* Input data

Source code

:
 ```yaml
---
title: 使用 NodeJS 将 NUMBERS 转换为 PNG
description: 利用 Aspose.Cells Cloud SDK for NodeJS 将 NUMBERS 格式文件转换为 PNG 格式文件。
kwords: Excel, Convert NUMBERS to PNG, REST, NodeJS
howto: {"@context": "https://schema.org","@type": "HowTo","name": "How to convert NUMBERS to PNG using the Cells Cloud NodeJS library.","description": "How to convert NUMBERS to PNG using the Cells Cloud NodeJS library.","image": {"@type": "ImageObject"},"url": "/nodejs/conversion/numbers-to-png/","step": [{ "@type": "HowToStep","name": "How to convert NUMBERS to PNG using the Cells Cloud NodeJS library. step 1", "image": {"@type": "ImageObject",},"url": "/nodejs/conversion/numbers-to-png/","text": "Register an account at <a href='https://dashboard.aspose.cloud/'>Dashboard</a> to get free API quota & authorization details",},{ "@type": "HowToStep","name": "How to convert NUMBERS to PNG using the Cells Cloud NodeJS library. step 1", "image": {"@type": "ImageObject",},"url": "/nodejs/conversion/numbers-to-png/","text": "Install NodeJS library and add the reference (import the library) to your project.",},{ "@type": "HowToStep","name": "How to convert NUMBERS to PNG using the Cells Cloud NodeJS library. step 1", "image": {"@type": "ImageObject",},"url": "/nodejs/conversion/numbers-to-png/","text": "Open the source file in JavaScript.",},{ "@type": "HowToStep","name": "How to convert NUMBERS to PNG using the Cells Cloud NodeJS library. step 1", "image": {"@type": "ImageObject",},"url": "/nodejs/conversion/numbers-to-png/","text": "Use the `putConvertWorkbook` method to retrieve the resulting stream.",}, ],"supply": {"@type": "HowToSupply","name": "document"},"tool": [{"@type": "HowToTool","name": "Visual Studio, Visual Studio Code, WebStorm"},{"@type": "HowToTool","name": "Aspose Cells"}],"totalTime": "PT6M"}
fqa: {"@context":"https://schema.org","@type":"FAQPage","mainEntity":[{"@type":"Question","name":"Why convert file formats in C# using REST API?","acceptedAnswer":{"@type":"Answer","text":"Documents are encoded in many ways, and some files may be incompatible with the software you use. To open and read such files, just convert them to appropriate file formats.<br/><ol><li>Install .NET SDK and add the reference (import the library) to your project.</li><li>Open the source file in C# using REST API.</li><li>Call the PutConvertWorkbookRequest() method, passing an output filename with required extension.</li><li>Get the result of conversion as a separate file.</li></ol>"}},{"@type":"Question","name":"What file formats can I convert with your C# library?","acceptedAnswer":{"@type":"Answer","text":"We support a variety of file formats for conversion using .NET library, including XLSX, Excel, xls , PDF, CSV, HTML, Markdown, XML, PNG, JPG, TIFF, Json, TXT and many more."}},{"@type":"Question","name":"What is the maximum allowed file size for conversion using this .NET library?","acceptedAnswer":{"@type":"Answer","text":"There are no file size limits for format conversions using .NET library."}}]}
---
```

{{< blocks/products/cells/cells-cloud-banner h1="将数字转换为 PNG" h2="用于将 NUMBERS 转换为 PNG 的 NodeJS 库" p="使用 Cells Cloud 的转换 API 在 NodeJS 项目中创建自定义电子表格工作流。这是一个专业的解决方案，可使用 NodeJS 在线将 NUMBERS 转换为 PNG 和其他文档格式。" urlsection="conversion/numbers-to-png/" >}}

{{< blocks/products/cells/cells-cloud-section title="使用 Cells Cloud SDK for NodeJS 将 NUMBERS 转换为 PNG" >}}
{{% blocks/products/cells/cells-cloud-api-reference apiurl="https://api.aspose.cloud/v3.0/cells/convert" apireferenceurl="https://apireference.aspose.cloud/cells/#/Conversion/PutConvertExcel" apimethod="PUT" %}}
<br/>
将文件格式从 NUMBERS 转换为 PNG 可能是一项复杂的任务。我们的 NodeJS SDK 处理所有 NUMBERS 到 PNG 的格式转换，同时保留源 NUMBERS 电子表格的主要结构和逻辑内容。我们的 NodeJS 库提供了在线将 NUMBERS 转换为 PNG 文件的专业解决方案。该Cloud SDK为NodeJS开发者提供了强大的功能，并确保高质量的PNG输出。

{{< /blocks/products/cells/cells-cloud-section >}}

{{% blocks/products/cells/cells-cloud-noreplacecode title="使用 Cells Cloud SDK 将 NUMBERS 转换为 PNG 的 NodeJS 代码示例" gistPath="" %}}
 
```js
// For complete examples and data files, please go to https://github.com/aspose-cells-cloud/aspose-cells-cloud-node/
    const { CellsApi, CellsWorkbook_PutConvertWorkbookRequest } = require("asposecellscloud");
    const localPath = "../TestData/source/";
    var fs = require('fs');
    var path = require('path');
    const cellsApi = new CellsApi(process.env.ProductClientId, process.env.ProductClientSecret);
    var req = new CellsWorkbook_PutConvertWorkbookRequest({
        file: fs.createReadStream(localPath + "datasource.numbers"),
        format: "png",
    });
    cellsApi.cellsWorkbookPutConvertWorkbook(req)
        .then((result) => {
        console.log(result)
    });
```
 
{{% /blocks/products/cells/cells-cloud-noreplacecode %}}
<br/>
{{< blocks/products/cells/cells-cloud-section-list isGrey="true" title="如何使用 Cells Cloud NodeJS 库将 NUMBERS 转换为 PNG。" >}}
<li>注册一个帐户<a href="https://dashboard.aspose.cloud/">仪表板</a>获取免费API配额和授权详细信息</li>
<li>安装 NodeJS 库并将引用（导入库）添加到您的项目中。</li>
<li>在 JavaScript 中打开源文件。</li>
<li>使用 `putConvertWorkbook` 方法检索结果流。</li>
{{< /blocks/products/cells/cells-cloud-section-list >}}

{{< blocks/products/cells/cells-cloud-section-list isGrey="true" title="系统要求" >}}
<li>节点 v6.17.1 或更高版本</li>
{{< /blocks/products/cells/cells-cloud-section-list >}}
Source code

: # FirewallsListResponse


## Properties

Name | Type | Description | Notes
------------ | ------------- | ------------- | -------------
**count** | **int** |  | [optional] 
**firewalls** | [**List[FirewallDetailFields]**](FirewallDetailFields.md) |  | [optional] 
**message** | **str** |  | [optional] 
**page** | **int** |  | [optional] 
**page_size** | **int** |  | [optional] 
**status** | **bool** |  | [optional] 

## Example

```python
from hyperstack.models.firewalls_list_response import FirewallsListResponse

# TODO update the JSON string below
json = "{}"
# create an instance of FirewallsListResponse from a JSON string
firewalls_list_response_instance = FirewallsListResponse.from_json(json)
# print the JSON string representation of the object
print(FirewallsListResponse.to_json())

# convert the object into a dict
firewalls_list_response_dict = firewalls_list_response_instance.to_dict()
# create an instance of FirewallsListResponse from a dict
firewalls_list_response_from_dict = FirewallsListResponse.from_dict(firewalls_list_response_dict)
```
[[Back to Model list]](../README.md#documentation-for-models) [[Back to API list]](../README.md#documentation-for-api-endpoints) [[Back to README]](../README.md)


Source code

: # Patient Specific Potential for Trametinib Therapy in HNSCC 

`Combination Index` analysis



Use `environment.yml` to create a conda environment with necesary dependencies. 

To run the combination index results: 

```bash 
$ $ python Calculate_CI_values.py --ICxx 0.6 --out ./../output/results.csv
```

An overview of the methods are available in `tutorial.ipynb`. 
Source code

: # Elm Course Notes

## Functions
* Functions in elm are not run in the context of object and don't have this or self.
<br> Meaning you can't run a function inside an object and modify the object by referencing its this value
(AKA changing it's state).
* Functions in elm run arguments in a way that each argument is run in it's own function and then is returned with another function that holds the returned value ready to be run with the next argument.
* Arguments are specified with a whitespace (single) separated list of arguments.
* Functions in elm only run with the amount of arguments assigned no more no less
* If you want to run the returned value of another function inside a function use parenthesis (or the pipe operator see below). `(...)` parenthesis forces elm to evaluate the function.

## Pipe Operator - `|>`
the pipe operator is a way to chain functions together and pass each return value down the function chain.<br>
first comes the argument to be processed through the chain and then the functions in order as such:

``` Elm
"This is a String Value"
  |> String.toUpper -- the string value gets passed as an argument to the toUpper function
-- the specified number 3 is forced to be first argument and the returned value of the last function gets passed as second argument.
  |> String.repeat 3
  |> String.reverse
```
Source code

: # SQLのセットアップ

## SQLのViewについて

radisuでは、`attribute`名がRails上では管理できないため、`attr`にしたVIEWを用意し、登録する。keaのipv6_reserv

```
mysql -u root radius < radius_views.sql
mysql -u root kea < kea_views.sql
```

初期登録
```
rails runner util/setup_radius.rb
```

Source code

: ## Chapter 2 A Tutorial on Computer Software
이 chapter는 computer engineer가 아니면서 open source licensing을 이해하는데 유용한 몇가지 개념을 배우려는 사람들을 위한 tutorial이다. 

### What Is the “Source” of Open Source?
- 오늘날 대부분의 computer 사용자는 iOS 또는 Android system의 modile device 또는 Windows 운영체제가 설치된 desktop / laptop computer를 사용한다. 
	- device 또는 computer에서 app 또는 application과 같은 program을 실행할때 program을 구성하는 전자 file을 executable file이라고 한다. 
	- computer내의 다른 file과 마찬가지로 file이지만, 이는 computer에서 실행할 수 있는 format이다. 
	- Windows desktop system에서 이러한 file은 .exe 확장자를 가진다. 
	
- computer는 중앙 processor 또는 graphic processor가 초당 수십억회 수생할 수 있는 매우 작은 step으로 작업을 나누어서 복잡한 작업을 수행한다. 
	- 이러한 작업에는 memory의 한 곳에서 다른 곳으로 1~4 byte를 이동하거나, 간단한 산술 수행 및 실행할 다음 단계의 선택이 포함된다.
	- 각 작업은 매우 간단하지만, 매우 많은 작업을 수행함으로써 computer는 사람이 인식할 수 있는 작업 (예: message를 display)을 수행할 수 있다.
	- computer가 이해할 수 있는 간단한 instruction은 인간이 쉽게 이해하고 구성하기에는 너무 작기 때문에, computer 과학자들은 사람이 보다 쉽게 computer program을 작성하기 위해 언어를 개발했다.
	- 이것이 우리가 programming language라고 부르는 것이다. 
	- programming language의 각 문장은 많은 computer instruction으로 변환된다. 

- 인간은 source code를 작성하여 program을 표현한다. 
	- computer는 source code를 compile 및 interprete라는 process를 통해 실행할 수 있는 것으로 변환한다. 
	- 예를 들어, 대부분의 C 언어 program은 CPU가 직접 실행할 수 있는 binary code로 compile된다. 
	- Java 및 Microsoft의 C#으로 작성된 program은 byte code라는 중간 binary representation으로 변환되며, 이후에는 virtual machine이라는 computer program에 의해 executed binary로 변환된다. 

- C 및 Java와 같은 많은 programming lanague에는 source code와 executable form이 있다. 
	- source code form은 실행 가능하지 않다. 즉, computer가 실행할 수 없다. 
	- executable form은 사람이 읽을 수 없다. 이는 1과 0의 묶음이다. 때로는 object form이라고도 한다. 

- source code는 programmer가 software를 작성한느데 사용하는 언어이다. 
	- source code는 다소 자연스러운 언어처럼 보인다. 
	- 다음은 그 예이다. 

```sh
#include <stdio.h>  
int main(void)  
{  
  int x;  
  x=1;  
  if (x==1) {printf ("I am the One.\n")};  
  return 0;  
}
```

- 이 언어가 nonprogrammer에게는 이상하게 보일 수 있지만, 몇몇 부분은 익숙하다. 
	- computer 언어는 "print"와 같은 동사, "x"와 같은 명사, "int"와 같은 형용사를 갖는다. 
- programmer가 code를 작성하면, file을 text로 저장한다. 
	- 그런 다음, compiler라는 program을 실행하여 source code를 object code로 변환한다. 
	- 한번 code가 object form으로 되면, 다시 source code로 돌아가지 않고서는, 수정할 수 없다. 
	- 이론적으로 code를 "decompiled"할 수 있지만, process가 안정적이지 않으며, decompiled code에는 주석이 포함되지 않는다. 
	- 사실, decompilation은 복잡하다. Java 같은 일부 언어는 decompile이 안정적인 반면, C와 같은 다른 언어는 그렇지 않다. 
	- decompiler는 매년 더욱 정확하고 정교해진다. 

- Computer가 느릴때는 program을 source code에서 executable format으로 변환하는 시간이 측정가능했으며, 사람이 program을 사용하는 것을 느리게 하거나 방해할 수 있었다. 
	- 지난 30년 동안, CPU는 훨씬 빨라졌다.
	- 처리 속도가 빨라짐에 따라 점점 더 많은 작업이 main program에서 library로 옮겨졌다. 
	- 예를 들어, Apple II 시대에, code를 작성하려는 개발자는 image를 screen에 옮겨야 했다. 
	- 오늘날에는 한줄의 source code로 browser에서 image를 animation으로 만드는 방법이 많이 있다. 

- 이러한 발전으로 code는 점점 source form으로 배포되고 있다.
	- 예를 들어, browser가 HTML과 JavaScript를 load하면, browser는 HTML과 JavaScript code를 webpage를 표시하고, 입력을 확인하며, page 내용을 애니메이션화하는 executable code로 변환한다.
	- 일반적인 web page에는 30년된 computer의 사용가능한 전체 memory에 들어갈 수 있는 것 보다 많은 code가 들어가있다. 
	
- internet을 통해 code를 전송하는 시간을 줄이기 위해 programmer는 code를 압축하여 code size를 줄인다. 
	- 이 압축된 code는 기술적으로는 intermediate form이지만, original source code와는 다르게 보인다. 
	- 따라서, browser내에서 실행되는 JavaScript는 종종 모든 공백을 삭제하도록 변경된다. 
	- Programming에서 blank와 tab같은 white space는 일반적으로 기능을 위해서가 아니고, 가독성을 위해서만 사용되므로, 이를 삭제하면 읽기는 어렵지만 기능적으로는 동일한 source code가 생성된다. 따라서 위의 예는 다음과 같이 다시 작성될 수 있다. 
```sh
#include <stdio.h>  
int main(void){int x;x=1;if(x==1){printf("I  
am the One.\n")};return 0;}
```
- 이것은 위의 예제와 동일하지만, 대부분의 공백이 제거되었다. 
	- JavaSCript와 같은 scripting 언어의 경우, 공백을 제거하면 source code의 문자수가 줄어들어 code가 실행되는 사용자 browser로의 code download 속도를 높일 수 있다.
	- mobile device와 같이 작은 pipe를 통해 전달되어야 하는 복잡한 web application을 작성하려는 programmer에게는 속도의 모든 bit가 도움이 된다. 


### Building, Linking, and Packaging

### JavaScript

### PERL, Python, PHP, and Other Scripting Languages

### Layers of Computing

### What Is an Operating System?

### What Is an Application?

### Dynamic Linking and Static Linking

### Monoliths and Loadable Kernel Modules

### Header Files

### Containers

* Exercise aim
Pull out each line of the records holding the string "printf".

* Output
  if (x==1) {printf ("I am the One.\n")};  
int main(void){int x;x=1;if(x==1){printf("I  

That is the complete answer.